Prefix used for the output variable(s).

A character scalar is expected. For the date variable "DT" is appended to the specified prefix and for the date imputation flag "DTF". I.e., for new_vars_prefix = "AST" the variables ASTDT and ASTDTF are created.

filter_add

Filter for additional dataset (dataset_add)

Only observations fulfilling the specified condition are taken into account for merging. If the argument is not specified, all observations are considered.

Default: NULL

Permitted Values: a condition

mode

Selection mode

Determines if the first or last observation is selected. If the order argument is specified, mode must be non-null.
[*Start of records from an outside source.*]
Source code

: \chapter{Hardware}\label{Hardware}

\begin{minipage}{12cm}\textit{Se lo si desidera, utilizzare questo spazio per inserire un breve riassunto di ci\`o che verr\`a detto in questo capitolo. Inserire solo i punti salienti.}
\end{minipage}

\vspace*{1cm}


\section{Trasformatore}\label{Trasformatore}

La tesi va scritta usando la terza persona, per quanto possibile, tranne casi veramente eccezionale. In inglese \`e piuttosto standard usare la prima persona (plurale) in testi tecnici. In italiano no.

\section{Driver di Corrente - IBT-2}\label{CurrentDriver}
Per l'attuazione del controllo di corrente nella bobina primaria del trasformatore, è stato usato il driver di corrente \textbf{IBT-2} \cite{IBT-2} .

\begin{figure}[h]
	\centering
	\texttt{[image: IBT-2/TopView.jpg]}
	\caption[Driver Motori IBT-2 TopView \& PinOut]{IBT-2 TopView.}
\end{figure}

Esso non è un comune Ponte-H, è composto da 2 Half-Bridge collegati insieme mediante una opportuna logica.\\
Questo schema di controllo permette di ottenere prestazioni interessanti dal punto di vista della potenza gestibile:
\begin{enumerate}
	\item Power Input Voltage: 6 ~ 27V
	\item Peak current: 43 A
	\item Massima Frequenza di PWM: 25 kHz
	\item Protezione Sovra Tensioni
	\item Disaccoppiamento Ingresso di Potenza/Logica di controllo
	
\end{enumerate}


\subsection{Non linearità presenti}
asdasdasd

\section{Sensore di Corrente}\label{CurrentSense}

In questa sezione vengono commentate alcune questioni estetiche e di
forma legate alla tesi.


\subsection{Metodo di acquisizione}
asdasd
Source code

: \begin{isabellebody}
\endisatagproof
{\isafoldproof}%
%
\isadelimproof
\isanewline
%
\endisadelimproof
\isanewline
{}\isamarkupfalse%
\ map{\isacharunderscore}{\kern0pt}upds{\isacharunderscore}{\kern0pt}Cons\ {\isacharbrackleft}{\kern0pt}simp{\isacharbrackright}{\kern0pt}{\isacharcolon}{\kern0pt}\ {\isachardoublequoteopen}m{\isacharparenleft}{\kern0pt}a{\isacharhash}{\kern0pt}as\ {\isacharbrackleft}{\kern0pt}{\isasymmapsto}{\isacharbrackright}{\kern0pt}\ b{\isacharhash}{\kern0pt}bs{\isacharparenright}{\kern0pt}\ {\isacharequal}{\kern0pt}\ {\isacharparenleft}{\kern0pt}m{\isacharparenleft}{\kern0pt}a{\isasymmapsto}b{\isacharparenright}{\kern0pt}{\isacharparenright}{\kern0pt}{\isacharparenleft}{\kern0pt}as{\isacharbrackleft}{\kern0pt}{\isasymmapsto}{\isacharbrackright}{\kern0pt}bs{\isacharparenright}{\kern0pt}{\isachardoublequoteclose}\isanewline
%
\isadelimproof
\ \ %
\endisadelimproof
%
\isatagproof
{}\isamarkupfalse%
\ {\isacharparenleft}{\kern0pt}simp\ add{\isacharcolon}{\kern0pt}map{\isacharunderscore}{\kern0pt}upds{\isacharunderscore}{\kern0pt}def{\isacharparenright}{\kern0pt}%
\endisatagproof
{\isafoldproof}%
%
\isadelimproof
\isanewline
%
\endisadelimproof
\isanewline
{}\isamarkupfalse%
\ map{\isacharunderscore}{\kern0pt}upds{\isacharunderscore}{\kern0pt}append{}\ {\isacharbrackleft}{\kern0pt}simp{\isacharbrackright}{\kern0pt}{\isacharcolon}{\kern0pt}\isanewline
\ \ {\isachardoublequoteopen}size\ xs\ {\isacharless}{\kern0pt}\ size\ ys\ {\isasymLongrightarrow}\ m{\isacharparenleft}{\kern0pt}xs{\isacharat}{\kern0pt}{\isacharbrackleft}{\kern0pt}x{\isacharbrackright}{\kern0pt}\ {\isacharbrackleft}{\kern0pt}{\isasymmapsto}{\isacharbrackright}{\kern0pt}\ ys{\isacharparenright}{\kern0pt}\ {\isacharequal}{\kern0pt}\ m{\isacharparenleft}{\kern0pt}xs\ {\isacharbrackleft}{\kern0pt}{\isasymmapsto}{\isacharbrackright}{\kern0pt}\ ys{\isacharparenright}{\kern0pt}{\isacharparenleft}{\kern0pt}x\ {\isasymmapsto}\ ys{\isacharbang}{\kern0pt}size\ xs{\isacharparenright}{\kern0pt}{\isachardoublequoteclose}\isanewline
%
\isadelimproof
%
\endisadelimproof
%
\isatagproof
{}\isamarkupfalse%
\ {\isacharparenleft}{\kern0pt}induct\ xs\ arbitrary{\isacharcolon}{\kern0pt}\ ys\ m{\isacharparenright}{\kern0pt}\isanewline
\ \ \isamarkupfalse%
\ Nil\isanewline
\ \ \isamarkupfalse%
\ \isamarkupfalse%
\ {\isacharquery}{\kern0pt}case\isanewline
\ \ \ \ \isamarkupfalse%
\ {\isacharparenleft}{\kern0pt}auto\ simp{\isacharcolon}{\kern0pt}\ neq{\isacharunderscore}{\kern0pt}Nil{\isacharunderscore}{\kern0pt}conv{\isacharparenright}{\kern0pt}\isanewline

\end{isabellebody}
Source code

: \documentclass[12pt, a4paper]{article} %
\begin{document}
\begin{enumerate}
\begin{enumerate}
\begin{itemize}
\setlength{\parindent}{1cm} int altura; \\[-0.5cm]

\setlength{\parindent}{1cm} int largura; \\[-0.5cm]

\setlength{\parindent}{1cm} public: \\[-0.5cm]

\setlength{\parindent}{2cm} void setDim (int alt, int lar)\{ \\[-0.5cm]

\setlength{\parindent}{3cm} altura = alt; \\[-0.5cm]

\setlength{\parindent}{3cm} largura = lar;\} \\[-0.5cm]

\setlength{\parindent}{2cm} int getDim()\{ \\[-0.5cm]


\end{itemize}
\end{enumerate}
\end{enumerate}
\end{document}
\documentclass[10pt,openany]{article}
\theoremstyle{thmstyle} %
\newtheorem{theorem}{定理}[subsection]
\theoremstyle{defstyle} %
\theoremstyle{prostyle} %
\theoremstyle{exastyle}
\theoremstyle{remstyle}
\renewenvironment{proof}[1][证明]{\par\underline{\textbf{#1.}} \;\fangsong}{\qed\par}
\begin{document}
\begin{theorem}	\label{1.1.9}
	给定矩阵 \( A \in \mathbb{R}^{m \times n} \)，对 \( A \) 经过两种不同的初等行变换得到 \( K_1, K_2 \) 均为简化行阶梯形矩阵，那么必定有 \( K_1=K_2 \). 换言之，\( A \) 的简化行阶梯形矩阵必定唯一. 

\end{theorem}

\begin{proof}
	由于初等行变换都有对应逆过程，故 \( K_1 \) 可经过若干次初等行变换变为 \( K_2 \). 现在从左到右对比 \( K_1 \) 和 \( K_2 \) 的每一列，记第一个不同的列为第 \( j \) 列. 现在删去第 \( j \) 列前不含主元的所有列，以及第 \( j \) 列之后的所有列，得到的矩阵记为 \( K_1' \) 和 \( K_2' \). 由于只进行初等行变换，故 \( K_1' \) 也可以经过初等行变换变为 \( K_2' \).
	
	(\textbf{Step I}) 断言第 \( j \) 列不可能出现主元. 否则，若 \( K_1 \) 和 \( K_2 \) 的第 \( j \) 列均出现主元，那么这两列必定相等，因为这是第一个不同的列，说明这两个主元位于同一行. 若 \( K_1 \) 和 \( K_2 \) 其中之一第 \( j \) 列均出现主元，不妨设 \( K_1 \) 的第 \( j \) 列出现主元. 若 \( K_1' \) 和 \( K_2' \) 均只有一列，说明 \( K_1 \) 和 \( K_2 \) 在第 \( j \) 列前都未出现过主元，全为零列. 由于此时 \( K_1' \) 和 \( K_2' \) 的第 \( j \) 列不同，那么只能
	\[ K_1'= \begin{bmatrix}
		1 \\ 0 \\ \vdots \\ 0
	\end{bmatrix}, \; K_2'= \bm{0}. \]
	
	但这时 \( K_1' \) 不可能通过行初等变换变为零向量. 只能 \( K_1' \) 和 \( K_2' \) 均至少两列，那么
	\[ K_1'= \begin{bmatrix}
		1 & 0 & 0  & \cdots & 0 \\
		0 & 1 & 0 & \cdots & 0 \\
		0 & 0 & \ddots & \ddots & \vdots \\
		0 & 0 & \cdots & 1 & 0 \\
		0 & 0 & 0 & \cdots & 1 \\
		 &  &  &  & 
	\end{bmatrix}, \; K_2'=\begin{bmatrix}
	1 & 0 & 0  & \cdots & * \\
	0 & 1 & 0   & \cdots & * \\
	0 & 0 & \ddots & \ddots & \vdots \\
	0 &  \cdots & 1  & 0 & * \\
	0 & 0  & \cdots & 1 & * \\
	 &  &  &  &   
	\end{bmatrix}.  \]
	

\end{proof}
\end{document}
If the order argument is not specified, the mode argument is ignored.

Default: NULL

Permitted Values: "first", "last", NULL

dtc

The '--DTC' date to impute

A character date is expected in a format like yyyy-mm-dd or yyyy-mm-ddThh:mm:ss. Trailing components can be omitted and - is a valid "missing" value for any component.

date_imputation

The value to impute the day/month when a datepart is missing.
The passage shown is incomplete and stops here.